Quiet Beautiful Things: A Small Town, Single Dad Romance
Chapter One
Sometimes adulting sucks.
Like now, when I’m pushing a cart through the aisles of Truman’s Grocery Store looking for things to make for dinner.
Okay, so technically, I’ve been an adult for a while. You’d think I’d have it down by now. But after four years of college—eating either take-out or dorm food—two years traveling abroad and visiting many of the world’s finest wineries, then two years of grad school—where my roommate could have been getting a degree in culinary arts and not business—I’ve never really had to cook for myself, save the occasional bowl of pasta.

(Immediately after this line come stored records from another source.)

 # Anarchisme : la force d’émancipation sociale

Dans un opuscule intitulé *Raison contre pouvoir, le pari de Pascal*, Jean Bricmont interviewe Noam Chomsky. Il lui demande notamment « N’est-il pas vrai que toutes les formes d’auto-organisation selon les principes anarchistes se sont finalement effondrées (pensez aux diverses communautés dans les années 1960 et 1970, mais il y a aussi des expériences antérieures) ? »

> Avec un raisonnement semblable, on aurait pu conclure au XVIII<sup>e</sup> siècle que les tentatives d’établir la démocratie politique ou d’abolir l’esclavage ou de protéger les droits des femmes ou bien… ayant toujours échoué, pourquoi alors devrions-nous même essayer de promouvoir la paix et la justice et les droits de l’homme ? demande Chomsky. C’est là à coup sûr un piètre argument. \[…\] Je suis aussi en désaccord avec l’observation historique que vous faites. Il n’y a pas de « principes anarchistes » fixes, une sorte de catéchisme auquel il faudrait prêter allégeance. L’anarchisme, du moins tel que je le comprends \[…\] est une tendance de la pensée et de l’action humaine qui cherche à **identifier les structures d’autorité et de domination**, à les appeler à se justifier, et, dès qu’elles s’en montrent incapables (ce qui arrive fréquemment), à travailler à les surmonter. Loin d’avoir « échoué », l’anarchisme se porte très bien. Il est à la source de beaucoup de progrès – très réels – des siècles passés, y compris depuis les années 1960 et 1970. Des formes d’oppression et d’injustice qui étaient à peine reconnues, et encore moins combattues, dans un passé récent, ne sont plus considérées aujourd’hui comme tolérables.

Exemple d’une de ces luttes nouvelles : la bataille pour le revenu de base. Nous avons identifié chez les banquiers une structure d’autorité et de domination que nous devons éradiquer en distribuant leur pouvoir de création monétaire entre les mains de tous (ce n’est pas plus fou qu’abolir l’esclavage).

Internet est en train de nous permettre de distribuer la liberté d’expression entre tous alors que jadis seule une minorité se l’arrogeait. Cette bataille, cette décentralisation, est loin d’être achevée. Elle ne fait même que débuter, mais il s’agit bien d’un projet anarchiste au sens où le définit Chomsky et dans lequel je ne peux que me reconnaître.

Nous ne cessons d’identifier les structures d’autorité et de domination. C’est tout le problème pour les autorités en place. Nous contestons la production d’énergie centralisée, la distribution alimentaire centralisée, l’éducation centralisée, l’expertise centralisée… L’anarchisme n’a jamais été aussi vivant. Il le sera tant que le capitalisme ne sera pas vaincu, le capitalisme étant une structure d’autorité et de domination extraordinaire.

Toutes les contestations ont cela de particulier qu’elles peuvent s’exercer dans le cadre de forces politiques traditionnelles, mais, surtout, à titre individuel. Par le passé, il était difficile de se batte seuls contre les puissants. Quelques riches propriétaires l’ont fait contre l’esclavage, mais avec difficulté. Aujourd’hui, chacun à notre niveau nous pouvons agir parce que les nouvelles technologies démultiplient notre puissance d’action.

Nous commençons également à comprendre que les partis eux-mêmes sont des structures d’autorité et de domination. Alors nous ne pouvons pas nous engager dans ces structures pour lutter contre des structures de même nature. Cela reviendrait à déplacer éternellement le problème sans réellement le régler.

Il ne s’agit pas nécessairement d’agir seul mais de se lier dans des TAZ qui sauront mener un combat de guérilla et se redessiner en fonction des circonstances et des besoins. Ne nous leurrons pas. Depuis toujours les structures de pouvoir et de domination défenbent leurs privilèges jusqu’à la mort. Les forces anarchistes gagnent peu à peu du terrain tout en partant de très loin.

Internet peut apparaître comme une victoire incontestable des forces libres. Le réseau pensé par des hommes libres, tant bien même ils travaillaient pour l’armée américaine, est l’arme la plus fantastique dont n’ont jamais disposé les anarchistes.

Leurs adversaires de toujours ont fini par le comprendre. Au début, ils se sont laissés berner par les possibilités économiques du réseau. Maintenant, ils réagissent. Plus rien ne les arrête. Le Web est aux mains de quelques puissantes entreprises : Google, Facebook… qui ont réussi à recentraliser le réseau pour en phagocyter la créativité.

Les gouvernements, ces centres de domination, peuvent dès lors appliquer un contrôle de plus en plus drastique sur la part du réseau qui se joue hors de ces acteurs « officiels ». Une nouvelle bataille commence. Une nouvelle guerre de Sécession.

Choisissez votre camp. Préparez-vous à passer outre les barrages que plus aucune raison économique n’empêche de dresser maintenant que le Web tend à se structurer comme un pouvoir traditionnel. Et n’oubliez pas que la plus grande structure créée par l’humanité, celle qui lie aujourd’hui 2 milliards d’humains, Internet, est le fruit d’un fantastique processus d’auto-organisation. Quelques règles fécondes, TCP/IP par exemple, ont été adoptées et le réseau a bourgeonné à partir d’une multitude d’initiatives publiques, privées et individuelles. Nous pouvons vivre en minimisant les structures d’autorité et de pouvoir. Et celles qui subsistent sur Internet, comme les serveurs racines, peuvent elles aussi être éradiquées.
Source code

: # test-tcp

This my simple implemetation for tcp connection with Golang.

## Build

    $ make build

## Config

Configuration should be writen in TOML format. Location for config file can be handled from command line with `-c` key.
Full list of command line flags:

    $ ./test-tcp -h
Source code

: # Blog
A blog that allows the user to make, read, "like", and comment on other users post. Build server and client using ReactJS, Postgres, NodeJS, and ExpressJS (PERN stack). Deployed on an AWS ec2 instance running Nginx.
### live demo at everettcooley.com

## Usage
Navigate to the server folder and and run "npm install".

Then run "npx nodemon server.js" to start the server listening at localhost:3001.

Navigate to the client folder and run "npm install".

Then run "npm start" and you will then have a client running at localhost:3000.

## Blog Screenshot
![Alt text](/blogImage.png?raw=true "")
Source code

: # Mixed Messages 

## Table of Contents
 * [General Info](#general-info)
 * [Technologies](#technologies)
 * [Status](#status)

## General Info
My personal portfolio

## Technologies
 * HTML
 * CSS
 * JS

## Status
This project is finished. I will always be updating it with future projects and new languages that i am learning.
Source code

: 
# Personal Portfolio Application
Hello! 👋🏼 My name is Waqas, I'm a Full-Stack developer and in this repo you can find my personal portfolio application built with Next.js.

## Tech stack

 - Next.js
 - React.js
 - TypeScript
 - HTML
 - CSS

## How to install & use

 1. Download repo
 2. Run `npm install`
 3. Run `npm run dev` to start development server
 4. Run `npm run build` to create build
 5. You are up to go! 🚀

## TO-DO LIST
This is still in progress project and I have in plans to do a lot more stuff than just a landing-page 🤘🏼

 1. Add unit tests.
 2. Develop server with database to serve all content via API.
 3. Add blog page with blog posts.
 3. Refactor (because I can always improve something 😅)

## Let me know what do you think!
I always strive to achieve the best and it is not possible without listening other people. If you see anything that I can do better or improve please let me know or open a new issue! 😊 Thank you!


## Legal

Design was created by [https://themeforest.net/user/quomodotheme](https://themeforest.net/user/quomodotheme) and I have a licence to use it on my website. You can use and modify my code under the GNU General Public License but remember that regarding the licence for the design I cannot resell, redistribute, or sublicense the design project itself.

I study a package of steaks. Why do they always bundle them in pairs? Then some burgers—those come in a four-pack. I sure as hell can’t finish all of those. I pick them up anyway. Maybe I’ll invite my brother Lucas and his fiancée over for dinner.
Throwing them in my cart, I turn then freeze. Because across the store stands the most breathtaking woman I’ve ever seen. She’s definitely not from Calloway Creek. I know everyone here. Or I used to.
She’s in the produce section, picking up and studying various vegetables I don’t even know the names of.
Vegetables. I need some of those, right? A pre-packaged salad I can douse with ranch and serve as a side to the burgers.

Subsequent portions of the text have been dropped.